▶ **Activity**
The line containing "2. Click **Sources**" marks the end; return exactly every line from the start of the records up to and including it, but no pictures.

Dataset entries
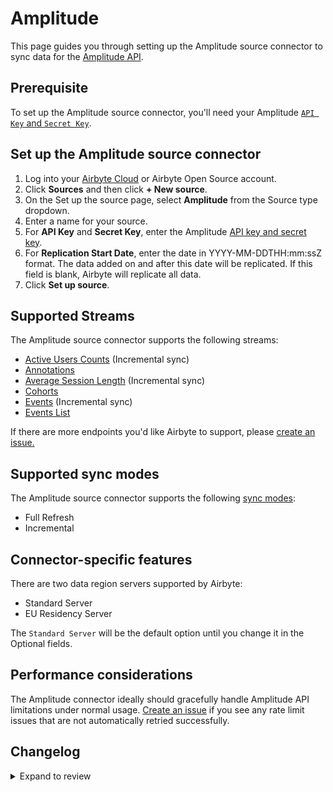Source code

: # Amplitude

This page guides you through setting up the Amplitude source connector to sync data for the [Amplitude API](https://www.docs.developers.amplitude.com/analytics/apis/http-v2-api/).

## Prerequisite

To set up the Amplitude source connector, you'll need your Amplitude [`API Key` and `Secret Key`](https://help.amplitude.com/hc/en-us/articles/360058073772-Create-and-manage-organizations-and-projects#view-and-edit-your-project-information).

## Set up the Amplitude source connector

1. Log into your [Airbyte Cloud](https://cloud.airbyte.com/workspaces) or Airbyte Open Source account.
2. Click **Sources** and then click **+ New source**.
3. On the Set up the source page, select **Amplitude** from the Source type dropdown.
4. Enter a name for your source.
5. For **API Key** and **Secret Key**, enter the Amplitude [API key and secret key](https://help.amplitude.com/hc/en-us/articles/360058073772-Create-and-manage-organizations-and-projects#view-and-edit-your-project-information).
6. For **Replication Start Date**, enter the date in YYYY-MM-DDTHH:mm:ssZ format. The data added on and after this date will be replicated. If this field is blank, Airbyte will replicate all data.
7. Click **Set up source**.

## Supported Streams

The Amplitude source connector supports the following streams:

- [Active Users Counts](https://www.docs.developers.amplitude.com/analytics/apis/dashboard-rest-api/#get-active-and-new-user-counts) \(Incremental sync\)
- [Annotations](https://www.docs.developers.amplitude.com/analytics/apis/chart-annotations-api/#get-all-chart-annotations)
- [Average Session Length](https://www.docs.developers.amplitude.com/analytics/apis/dashboard-rest-api/#get-average-session-length) \(Incremental sync\)
- [Cohorts](https://www.docs.developers.amplitude.com/analytics/apis/behavioral-cohorts-api/#get-all-cohorts-response)
- [Events](https://www.docs.developers.amplitude.com/analytics/apis/export-api/#response-schema) \(Incremental sync\)
- [Events List](https://amplitude.com/docs/apis/analytics/dashboard-rest#get-events-list)

If there are more endpoints you'd like Airbyte to support, please [create an issue.](https://github.com/airbytehq/airbyte/issues/new/choose)

<!-- env:oss -->

## Supported sync modes

The Amplitude source connector supports the following [sync modes](https://docs.airbyte.com/cloud/core-concepts#connection-sync-modes):

- Full Refresh
- Incremental

## Connector-specific features

There are two data region servers supported by Airbyte:

- Standard Server
- EU Residency Server

The `Standard Server` will be the default option until you change it in the Optional fields.

## Performance considerations

The Amplitude connector ideally should gracefully handle Amplitude API limitations under normal usage. [Create an issue](https://github.com/airbytehq/airbyte/issues/new/choose) if you see any rate limit issues that are not automatically retried successfully.

## Changelog

<details>
  <summary>Expand to review</summary>

| Version    | Date       | Pull Request                                             | Subject                                                                                                                                                                |
|:-----------|:-----------| :------------------------------------------------------- |:-----------------------------------------------------------------------------------------------------------------------------------------------------------------------|
| 0.7.21 | 2025-10-07 | [67159](https://github.com/airbytehq/airbyte/pull/67159) | Update dependencies |
| 0.7.20 | 2025-09-30 | [62537](https://github.com/airbytehq/airbyte/pull/62537) | Update dependencies |
| 0.7.19 | 2025-09-08 | [65994](https://github.com/airbytehq/airbyte/pull/65994) | Update to CDK v7 |
| 0.7.18 | 2025-06-28 | [62135](https://github.com/airbytehq/airbyte/pull/62135) | Update dependencies |
| 0.7.17 | 2025-06-21 | [61897](https://github.com/airbytehq/airbyte/pull/61897) | Update dependencies |
| 0.7.16 | 2025-06-15 | [60600](https://github.com/airbytehq/airbyte/pull/60600) | Update dependencies |
| 0.7.15 | 2025-05-23 | [60887](https://github.com/airbytehq/airbyte/pull/60887) | Fix cohorts extractor field_path |
| 0.7.14 | 2025-05-10 | [59808](https://github.com/airbytehq/airbyte/pull/59808) | Update dependencies |
| 0.7.13 | 2025-05-03 | [59369](https://github.com/airbytehq/airbyte/pull/59369) | Update dependencies |
| 0.7.12 | 2025-04-26 | [58709](https://github.com/airbytehq/airbyte/pull/58709) | Update dependencies |
| 0.7.11 | 2025-04-19 | [58264](https://github.com/airbytehq/airbyte/pull/58264) | Update dependencies |
| 0.7.10 | 2025-04-12 | [57605](https://github.com/airbytehq/airbyte/pull/57605) | Update dependencies |
| 0.7.9 | 2025-04-05 | [57173](https://github.com/airbytehq/airbyte/pull/57173) | Update dependencies |
| 0.7.8 | 2025-03-29 | [56591](https://github.com/airbytehq/airbyte/pull/56591) | Update dependencies |
| 0.7.7 | 2025-03-22 | [56132](https://github.com/airbytehq/airbyte/pull/56132) | Update dependencies |
| 0.7.6 | 2025-03-08 | [55359](https://github.com/airbytehq/airbyte/pull/55359) | Update dependencies |
| 0.7.5 | 2025-03-01 | [54883](https://github.com/airbytehq/airbyte/pull/54883) | Update dependencies |
| 0.7.4 | 2025-02-22 | [54247](https://github.com/airbytehq/airbyte/pull/54247) | Update dependencies |
| 0.7.3 | 2025-02-15 | [52939](https://github.com/airbytehq/airbyte/pull/52939) | Update dependencies |
| 0.7.2 | 2025-02-13 | [53655](https://github.com/airbytehq/airbyte/pull/53655) | Fix CDK breaking change |
| 0.7.1 | 2025-01-25 | [52213](https://github.com/airbytehq/airbyte/pull/52213) | Update dependencies |
| 0.7.0 | 2025-01-24 | [52144](https://github.com/airbytehq/airbyte/pull/52144) | Promoting release candidate 0.7.0-rc.1 to a main version. |
| 0.7.0-rc.1 | 2025-01-17 | [51601](https://github.com/airbytehq/airbyte/pull/51601) | Migrates to manifest-only                                                                                                                                              |
| 0.6.19     | 2025-01-18 | [51723](https://github.com/airbytehq/airbyte/pull/51723) | Update dependencies                                                                                                                                                    |
| 0.6.18     | 2025-01-11 | [51288](https://github.com/airbytehq/airbyte/pull/51288) | Update dependencies                                                                                                                                                    |
| 0.6.17     | 2025-01-04 | [50906](https://github.com/airbytehq/airbyte/pull/50906) | Update dependencies                                                                                                                                                    |
| 0.6.16     | 2024-12-28 | [50486](https://github.com/airbytehq/airbyte/pull/50486) | Update dependencies                                                                                                                                                    |
| 0.6.15     | 2024-12-21 | [50150](https://github.com/airbytehq/airbyte/pull/50150) | Update dependencies                                                                                                                                                    |
| 0.6.14     | 2024-12-14 | [49017](https://github.com/airbytehq/airbyte/pull/49017) | Starting with this version, the Docker image is now rootless. Please note that this and future versions will not be compatible with Airbyte versions earlier than 0.64 |
| 0.6.13     | 2024-10-29 | [47097](https://github.com/airbytehq/airbyte/pull/47097) | Update dependencies                                                                                                                                                    |
| 0.6.12     | 2024-10-12 | [46771](https://github.com/airbytehq/airbyte/pull/46771) | Update dependencies                                                                                                                                                    |
| 0.6.11     | 2024-10-11 | [46736](https://github.com/airbytehq/airbyte/pull/46736) | Added possibility to toggle groupping by `Country` for `Active Users` stream                                                                                           |
| 0.6.10     | 2024-10-05 | [46489](https://github.com/airbytehq/airbyte/pull/46489) | Update dependencies                                                                                                                                                    |
| 0.6.9      | 2024-09-28 | [46121](https://github.com/airbytehq/airbyte/pull/46121) | Update dependencies                                                                                                                                                    |
| 0.6.8      | 2024-09-21 | [45732](https://github.com/airbytehq/airbyte/pull/45732) | Update dependencies                                                                                                                                                    |
| 0.6.7      | 2024-09-14 | [45501](https://github.com/airbytehq/airbyte/pull/45501) | Update dependencies                                                                                                                                                    |
| 0.6.6      | 2024-09-07 | [45318](https://github.com/airbytehq/airbyte/pull/45318) | Update dependencies                                                                                                                                                    |
| 0.6.5      | 2024-08-31 | [45047](https://github.com/airbytehq/airbyte/pull/45047) | Update dependencies                                                                                                                                                    |
| 0.6.4      | 2024-08-24 | [44709](https://github.com/airbytehq/airbyte/pull/44709) | Update dependencies                                                                                                                                                    |
| 0.6.3      | 2024-08-17 | [44250](https://github.com/airbytehq/airbyte/pull/44250) | Update dependencies                                                                                                                                                    |
| 0.6.2      | 2024-08-12 | [43876](https://github.com/airbytehq/airbyte/pull/43876) | Update dependencies                                                                                                                                                    |
| 0.6.1      | 2024-08-10 | [43473](https://github.com/airbytehq/airbyte/pull/43473) | Update dependencies                                                                                                                                                    |
| 0.6.0      | 2024-08-08 | [43400](https://github.com/airbytehq/airbyte/pull/43400) | Add Events List Stream                                                                                                                                                 |
| 0.5.1      | 2024-08-03 | [43267](https://github.com/airbytehq/airbyte/pull/43267) | Update dependencies                                                                                                                                                    |
| 0.5.0      | 2024-08-01 | [42565](https://github.com/airbytehq/airbyte/pull/42565) | Migrate to CDK v4.0.2                                                                                                                                                  |
| 0.4.2      | 2024-07-27 | [42618](https://github.com/airbytehq/airbyte/pull/42618) | Update dependencies                                                                                                                                                    |
| 0.4.1      | 2024-07-20 | [42302](https://github.com/airbytehq/airbyte/pull/42302) | Update dependencies                                                                                                                                                    |
| 0.4.0      | 2024-07-17 | [42074](https://github.com/airbytehq/airbyte/pull/42074) | Migrate to CDK v1.8.0                                                                                                                                                  |
| 0.3.18     | 2024-07-13 | [41767](https://github.com/airbytehq/airbyte/pull/41767) | Update dependencies                                                                                                                                                    |
| 0.3.17     | 2024-07-10 | [41537](https://github.com/airbytehq/airbyte/pull/41537) | Update dependencies                                                                                                                                                    |
| 0.3.16     | 2024-07-09 | [41097](https://github.com/airbytehq/airbyte/pull/41097) | Update dependencies                                                                                                                                                    |
| 0.3.15     | 2024-07-06 | [40982](https://github.com/airbytehq/airbyte/pull/40982) | Update dependencies                                                                                                                                                    |
| 0.3.14     | 2024-06-25 | [40407](https://github.com/airbytehq/airbyte/pull/40407) | Update dependencies                                                                                                                                                    |
| 0.3.13     | 2024-06-22 | [40108](https://github.com/airbytehq/airbyte/pull/40108) | Update dependencies                                                                                                                                                    |
| 0.3.12     | 2024-06-06 | [39103](https://github.com/airbytehq/airbyte/pull/39103) | Use `CheckpointMixin` for state management                                                                                                                             |
| 0.3.11     | 2024-06-04 | [38988](https://github.com/airbytehq/airbyte/pull/38988) | [autopull] Upgrade base image to v1.2.1                                                                                                                                |
| 0.3.10     | 2024-04-19 | [36631](https://github.com/airbytehq/airbyte/pull/36631) | Updating to 0.80.0 CDK                                                                                                                                                 |
| 0.3.9      | 2024-04-12 | [36631](https://github.com/airbytehq/airbyte/pull/36631) | schema descriptions                                                                                                                                                    |
| 0.3.8      | 2024-03-12 | [35987](https://github.com/airbytehq/airbyte/pull/35987) | Unpin CDK version                                                                                                                                                      |
| 0.3.7      | 2024-02-12 | [35162](https://github.com/airbytehq/airbyte/pull/35162) | Manage dependencies with Poetry.                                                                                                                                       |
| 0.3.6      | 2023-10-23 | [31702](https://github.com/airbytehq/airbyte/pull/31702) | Base image migration: remove Dockerfile and use the python-connector-base image                                                                                        |
| 0.3.5      | 2023-09-28 | [30846](https://github.com/airbytehq/airbyte/pull/30846) | Add support of multiple cursor date formats                                                                                                                            |
| 0.3.4      | 2023-09-28 | [30831](https://github.com/airbytehq/airbyte/pull/30831) | Add user friendly error description on 403 error                                                                                                                       |
| 0.3.3      | 2023-09-21 | [30652](https://github.com/airbytehq/airbyte/pull/30652) | Update spec: declare `start_date` type as `date-time`                                                                                                                  |
| 0.3.2      | 2023-09-18 | [30525](https://github.com/airbytehq/airbyte/pull/30525) | Fix `KeyError` while getting `data_region` from config                                                                                                                 |
| 0.3.1      | 2023-09-15 | [30471](https://github.com/airbytehq/airbyte/pull/30471) | Fix `Event` stream: Use `start_time` instead of cursor in the case of more recent                                                                                      |
| 0.3.0      | 2023-09-13 | [30378](https://github.com/airbytehq/airbyte/pull/30378) | Switch to latest CDK version                                                                                                                                           |
| 0.2.4      | 2023-05-05 | [25842](https://github.com/airbytehq/airbyte/pull/25842) | added missing attrs in events schema, enabled default availability strategy                                                                                            |
| 0.2.3      | 2023-04-20 | [25317](https://github.com/airbytehq/airbyte/pull/25317) | Refactor Events Stream, use pre-YAML version based on Python CDK                                                                                                       |
| 0.2.2      | 2023-04-19 | [25315](https://github.com/airbytehq/airbyte/pull/25315) | Refactor to only fetch date_time_fields once per request                                                                                                               |
| 0.2.1      | 2023-02-03 | [25281](https://github.com/airbytehq/airbyte/pull/25281) | Reduce request_time_range to 4 hours                                                                                                                                   |
| 0.2.0      | 2023-02-03 | [22362](https://github.com/airbytehq/airbyte/pull/22362) | Migrate to YAML                                                                                                                                                        |
| 0.1.24     | 2023-03-28 | [21022](https://github.com/airbytehq/airbyte/pull/21022) | Enable event stream time interval selection                                                                                                                            |
| 0.1.23     | 2023-03-02 | [23087](https://github.com/airbytehq/airbyte/pull/23087) | Specified date formatting in specification                                                                                                                             |
| 0.1.22     | 2023-02-17 | [23192](https://github.com/airbytehq/airbyte/pull/23192) | Skip the stream if `start_date` is specified in the future.                                                                                                            |
| 0.1.21     | 2023-02-01 | [21888](https://github.com/airbytehq/airbyte/pull/21888) | Set `AvailabilityStrategy` for streams explicitly to `None`                                                                                                            |
| 0.1.20     | 2023-01-27 | [21957](https://github.com/airbytehq/airbyte/pull/21957) | Handle null values and empty strings in date-time fields                                                                                                               |
| 0.1.19     | 2022-12-09 | [19727](https://github.com/airbytehq/airbyte/pull/19727) | Remove `data_region` as required                                                                                                                                       |
| 0.1.18     | 2022-12-08 | [19727](https://github.com/airbytehq/airbyte/pull/19727) | Add parameter to select region                                                                                                                                         |
| 0.1.17     | 2022-10-31 | [18684](https://github.com/airbytehq/airbyte/pull/18684) | Add empty `series` validation for `AverageSessionLength` stream                                                                                                        |
| 0.1.16     | 2022-10-11 | [17854](https://github.com/airbytehq/airbyte/pull/17854) | Add empty `series` validation for `ActtiveUsers` steam                                                                                                                 |
| 0.1.15     | 2022-10-03 | [17320](https://github.com/airbytehq/airbyte/pull/17320) | Add validation `start_date` filed if it's in the future                                                                                                                |
| 0.1.14     | 2022-09-28 | [17326](https://github.com/airbytehq/airbyte/pull/17326) | Migrate to per-stream states.                                                                                                                                          |
| 0.1.13     | 2022-08-31 | [16185](https://github.com/airbytehq/airbyte/pull/16185) | Re-release on new `airbyte_cdk==0.1.81`                                                                                                                                |
| 0.1.12     | 2022-08-11 | [15506](https://github.com/airbytehq/airbyte/pull/15506) | Changed slice day window to 1, instead of 3 for Events stream                                                                                                          |
| 0.1.11     | 2022-07-21 | [14924](https://github.com/airbytehq/airbyte/pull/14924) | Remove `additionalProperties` field from spec                                                                                                                          |
| 0.1.10     | 2022-06-16 | [13846](https://github.com/airbytehq/airbyte/pull/13846) | Try-catch the BadZipFile error                                                                                                                                         |
| 0.1.9      | 2022-06-10 | [13638](https://github.com/airbytehq/airbyte/pull/13638) | Fixed an infinite loop when fetching Amplitude data                                                                                                                    |
| 0.1.8      | 2022-06-01 | [13373](https://github.com/airbytehq/airbyte/pull/13373) | Fixed the issue when JSON Validator produces errors on `date-time` check                                                                                               |
| 0.1.7      | 2022-05-21 | [13074](https://github.com/airbytehq/airbyte/pull/13074) | Removed time offset for `Events` stream, which caused a lot of duplicated records                                                                                      |
| 0.1.6      | 2022-04-30 | [12500](https://github.com/airbytehq/airbyte/pull/12500) | Improve input configuration copy                                                                                                                                       |
| 0.1.5      | 2022-04-28 | [12430](https://github.com/airbytehq/airbyte/pull/12430) | Added HTTP error descriptions and fixed `Events` stream fail caused by `404` HTTP Error                                                                                |
| 0.1.4      | 2021-12-23 | [8434](https://github.com/airbytehq/airbyte/pull/8434) | Update fields in source-connectors specifications                                                                                                                      |
| 0.1.3      | 2021-10-12 | [6375](https://github.com/airbytehq/airbyte/pull/6375) | Log Transient 404 Error in Events stream                                                                                                                               |
| 0.1.2      | 2021-09-21 | [6353](https://github.com/airbytehq/airbyte/pull/6353) | Correct output schemas on cohorts, events, active_users, and average_session_lengths streams                                                                           |
| 0.1.1      | 2021-06-09 | [3973](https://github.com/airbytehq/airbyte/pull/3973) | Add AIRBYTE_ENTRYPOINT for kubernetes support                                                                                                                          |
| 0.1.0      | 2021-06-08 | [3664](https://github.com/airbytehq/airbyte/pull/3664) | New Source: Amplitude                                                                                                                                                  |
| 0.1.0      | 2021-06-08 | [3664](https://github.com/airbytehq/airbyte/pull/3664) | New Source: Amplitude                                                                                                                                                  |

</details>

<!-- /env:oss -->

▶ **Answer for the task**
Source code

: # Amplitude

This page guides you through setting up the Amplitude source connector to sync data for the [Amplitude API](https://www.docs.developers.amplitude.com/analytics/apis/http-v2-api/).

## Prerequisite

To set up the Amplitude source connector, you'll need your Amplitude [`API Key` and `Secret Key`](https://help.amplitude.com/hc/en-us/articles/360058073772-Create-and-manage-organizations-and-projects#view-and-edit-your-project-information).

## Set up the Amplitude source connector

1. Log into your [Airbyte Cloud](https://cloud.airbyte.com/workspaces) or Airbyte Open Source account.
2. Click **Sources** and then click **+ New source**.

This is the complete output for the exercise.